When a line in the entries below contains "cdktf", tally it; give the tally with nothing added.

━━━━━ MATERIAL SHOWN

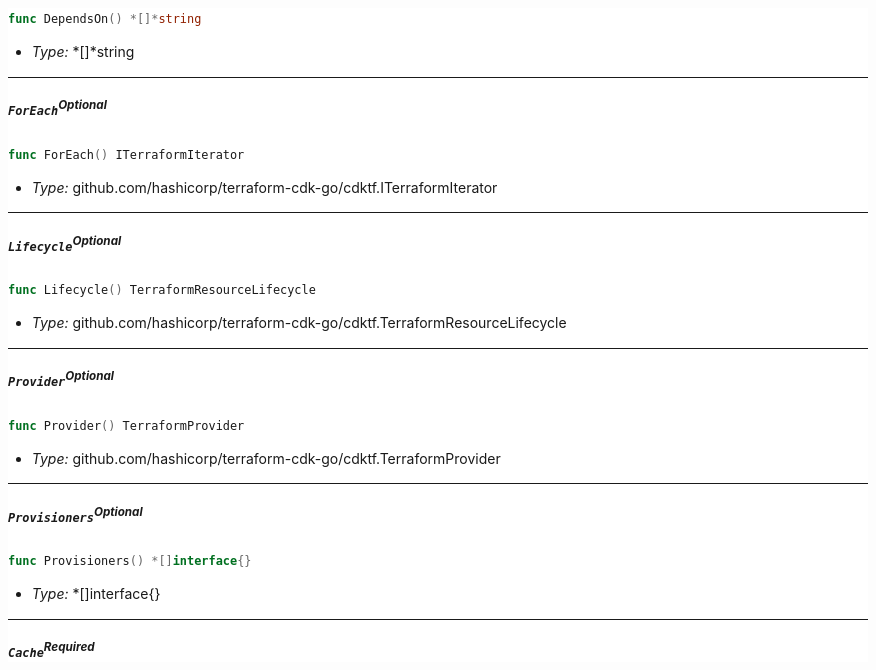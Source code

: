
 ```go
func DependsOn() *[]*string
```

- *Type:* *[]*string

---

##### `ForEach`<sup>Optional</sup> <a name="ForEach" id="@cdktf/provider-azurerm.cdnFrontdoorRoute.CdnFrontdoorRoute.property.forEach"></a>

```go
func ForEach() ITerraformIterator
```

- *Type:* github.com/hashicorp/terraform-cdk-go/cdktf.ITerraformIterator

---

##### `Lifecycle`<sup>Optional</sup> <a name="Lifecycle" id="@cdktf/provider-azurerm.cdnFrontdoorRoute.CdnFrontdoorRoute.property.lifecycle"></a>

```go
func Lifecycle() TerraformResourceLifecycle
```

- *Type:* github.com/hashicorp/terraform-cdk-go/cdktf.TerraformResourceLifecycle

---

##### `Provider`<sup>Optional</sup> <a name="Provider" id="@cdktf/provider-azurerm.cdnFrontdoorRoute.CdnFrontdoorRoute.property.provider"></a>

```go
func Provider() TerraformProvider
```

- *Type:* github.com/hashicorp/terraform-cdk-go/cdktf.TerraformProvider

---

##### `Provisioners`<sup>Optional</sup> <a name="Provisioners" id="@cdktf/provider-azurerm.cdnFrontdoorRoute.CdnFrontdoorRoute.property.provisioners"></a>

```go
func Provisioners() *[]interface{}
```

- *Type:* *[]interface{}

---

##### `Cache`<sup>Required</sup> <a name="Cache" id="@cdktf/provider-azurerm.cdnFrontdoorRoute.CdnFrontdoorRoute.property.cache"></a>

━━━━━━━━━━
━━━━━ MATERIAL SHOWN

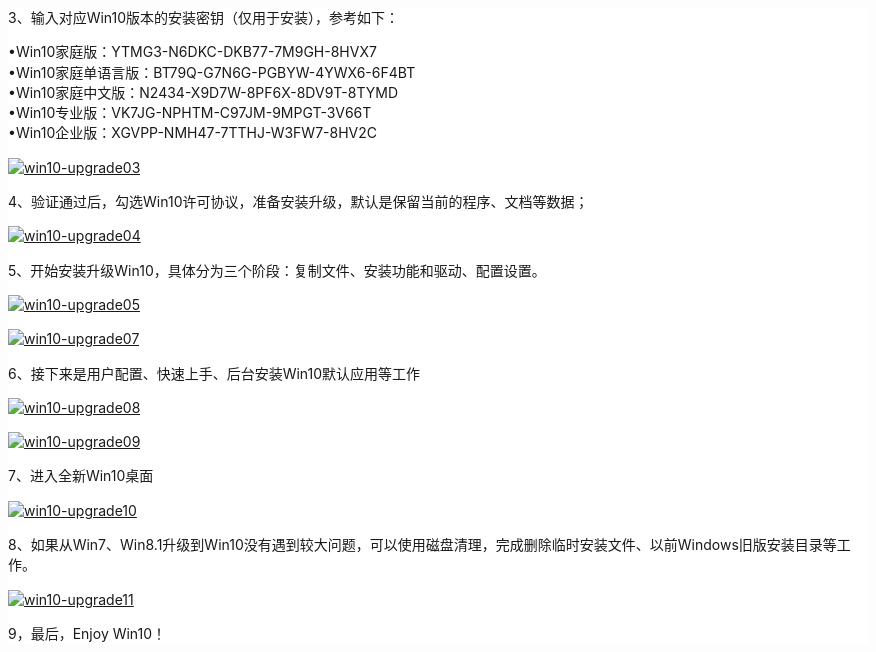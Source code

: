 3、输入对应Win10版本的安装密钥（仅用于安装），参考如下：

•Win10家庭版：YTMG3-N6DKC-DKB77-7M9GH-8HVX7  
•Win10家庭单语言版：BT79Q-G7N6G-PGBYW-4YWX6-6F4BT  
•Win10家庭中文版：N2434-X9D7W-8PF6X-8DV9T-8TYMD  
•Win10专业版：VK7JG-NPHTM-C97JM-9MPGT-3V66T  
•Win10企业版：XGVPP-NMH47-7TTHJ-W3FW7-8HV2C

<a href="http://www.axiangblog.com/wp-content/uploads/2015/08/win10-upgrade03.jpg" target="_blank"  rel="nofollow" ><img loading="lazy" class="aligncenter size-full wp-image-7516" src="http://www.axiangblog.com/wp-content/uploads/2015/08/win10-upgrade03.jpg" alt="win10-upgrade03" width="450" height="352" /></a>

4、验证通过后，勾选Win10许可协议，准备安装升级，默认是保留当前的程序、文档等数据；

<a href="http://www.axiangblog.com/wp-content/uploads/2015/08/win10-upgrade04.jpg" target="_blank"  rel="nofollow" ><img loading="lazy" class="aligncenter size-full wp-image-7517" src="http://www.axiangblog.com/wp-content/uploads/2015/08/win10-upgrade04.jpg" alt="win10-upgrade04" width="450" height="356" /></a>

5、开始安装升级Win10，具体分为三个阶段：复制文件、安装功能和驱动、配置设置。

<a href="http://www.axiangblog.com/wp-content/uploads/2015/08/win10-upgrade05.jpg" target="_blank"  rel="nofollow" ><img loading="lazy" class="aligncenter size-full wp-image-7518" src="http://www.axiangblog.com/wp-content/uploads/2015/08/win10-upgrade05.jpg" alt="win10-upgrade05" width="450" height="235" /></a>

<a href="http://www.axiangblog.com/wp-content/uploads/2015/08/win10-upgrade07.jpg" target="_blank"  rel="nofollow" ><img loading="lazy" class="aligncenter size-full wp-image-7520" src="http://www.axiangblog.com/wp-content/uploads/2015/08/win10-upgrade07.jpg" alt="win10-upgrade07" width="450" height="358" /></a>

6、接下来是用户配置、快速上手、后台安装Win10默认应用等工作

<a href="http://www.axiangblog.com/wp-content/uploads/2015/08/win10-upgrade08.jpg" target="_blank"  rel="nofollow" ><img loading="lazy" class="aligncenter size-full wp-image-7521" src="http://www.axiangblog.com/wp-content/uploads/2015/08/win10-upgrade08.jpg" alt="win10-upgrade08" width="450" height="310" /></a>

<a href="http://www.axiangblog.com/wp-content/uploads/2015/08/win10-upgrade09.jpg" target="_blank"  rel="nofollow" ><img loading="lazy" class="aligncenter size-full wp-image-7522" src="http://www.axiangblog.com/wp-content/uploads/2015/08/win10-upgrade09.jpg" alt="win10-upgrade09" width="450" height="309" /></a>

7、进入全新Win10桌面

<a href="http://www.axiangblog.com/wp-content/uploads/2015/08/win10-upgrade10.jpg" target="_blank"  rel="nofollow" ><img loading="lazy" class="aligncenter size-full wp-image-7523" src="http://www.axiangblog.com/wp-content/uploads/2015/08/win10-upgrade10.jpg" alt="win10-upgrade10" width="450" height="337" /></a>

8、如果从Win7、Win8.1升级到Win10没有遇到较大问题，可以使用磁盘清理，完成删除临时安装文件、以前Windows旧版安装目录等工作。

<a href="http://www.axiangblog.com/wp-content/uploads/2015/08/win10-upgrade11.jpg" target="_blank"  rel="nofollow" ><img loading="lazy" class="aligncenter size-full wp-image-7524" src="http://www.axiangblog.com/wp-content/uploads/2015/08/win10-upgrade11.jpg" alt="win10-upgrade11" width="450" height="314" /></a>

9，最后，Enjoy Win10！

━━━━━━━━━━

### EXERCISE OUTPUT
8